Group buying giant Groupon has caused another stir after announcing its chief operating office would be returning to her former employer Google after just five months in the job and just weeks before the company is tipped to float.
And potential investors have been made even more nervous by yet more changes to the company’s pre-IPO filings. The latest amendment slashes the company’s slated revenue for 2010 to $312.9 million, down from $713.4 million. The move was made to reflect commission on sales, rather than counting revenue as the total value of a coupon.
It is yet another change to the pre-IPO filings, with reports suggesting the Securities and Exchange Commission has been breathing down Groupon’s neck over some of its language and accounting measures.

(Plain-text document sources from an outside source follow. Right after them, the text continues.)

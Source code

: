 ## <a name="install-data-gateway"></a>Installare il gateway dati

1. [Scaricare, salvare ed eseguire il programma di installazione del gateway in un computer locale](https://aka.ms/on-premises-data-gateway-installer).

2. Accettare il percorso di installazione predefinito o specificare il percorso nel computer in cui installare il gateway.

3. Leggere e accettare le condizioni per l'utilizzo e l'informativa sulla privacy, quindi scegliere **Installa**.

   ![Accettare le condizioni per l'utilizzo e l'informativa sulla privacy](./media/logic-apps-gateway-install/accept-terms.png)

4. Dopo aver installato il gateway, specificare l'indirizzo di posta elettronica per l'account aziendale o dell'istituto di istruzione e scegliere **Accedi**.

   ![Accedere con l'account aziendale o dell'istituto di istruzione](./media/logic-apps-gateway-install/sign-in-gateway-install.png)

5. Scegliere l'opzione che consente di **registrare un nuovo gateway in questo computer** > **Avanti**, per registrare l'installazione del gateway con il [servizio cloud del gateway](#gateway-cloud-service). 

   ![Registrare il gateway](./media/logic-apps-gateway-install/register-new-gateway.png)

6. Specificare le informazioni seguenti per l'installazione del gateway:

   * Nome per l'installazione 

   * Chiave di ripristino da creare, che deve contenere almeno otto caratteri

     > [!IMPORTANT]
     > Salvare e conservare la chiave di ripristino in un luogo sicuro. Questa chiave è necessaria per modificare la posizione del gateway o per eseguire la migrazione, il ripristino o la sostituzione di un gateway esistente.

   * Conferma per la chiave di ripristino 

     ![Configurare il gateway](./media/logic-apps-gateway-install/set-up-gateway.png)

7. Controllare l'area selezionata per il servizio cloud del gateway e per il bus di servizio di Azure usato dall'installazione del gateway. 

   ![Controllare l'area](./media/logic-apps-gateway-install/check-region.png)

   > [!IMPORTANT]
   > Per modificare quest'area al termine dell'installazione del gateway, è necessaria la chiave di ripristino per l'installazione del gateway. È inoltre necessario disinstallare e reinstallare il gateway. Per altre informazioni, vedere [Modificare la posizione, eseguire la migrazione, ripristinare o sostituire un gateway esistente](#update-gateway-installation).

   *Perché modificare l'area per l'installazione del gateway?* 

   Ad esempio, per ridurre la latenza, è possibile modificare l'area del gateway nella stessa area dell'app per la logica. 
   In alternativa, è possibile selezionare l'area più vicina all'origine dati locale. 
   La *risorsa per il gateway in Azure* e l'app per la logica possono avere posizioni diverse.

However, Telsyte senior research manager Sam Yip says the recent changes shouldn’t be taken as an indication that Groupon’s star is fading.
“I don’t believe this is a reflection of the company’s performance,” he says, noting that many executives switch jobs in the tech industry as salaries become more competitive.
Chief executive Andrew Mason said in a blog post last week that Margo Georgiadis had resigned, and would be returning to Google.
“As a fast-growing company, we’ve done a lot of hiring this year, including on our senior executive team,” he says.
“Since the beginning of this year, we’ve made a total of eight additions – that’s 57% of the total executive team. It would have been great if I could say that we batted 1,000%, but that’s rarely the case.”
Mason also said the opportunity would be used to restructure its internal reporting methods, with sales, channels, international and marketing reporting directly to Mason.
Yip says the departure is not out of the ordinary, saying “it is expected among fast growing internet companies such as these, with many people jumping out at opportunities”.
However, some analysts have expressed concern over the fact Groupon has made yet another amendment to its filing.
Earlier this year the SEC reportedly pressured the company to amend references to an accounting method called adjusted consolidated segment operating income, while it also informed potential investors to ignore comments made by a co-founder that the company would be “wildly profitable”.
While Yip says the recent announcements may put some investors on edge, “they do need to think about how much money is made and how sustainable the business is, regardless of COO”.
“How much the group buying industry can succeed is not tied to this one business. It’s a real industry and a new marketing practice.”
Meanwhile in the tech IPO space, concerns have been raised over social gaming company Zynga. Its most recent filing shows the company’s quarterly profit has plummeted 95%.
Both Groupon and Zynga were rumoured to be considering delaying their IPOs due to market volatility, although Groupon is expected to list before the end of the year.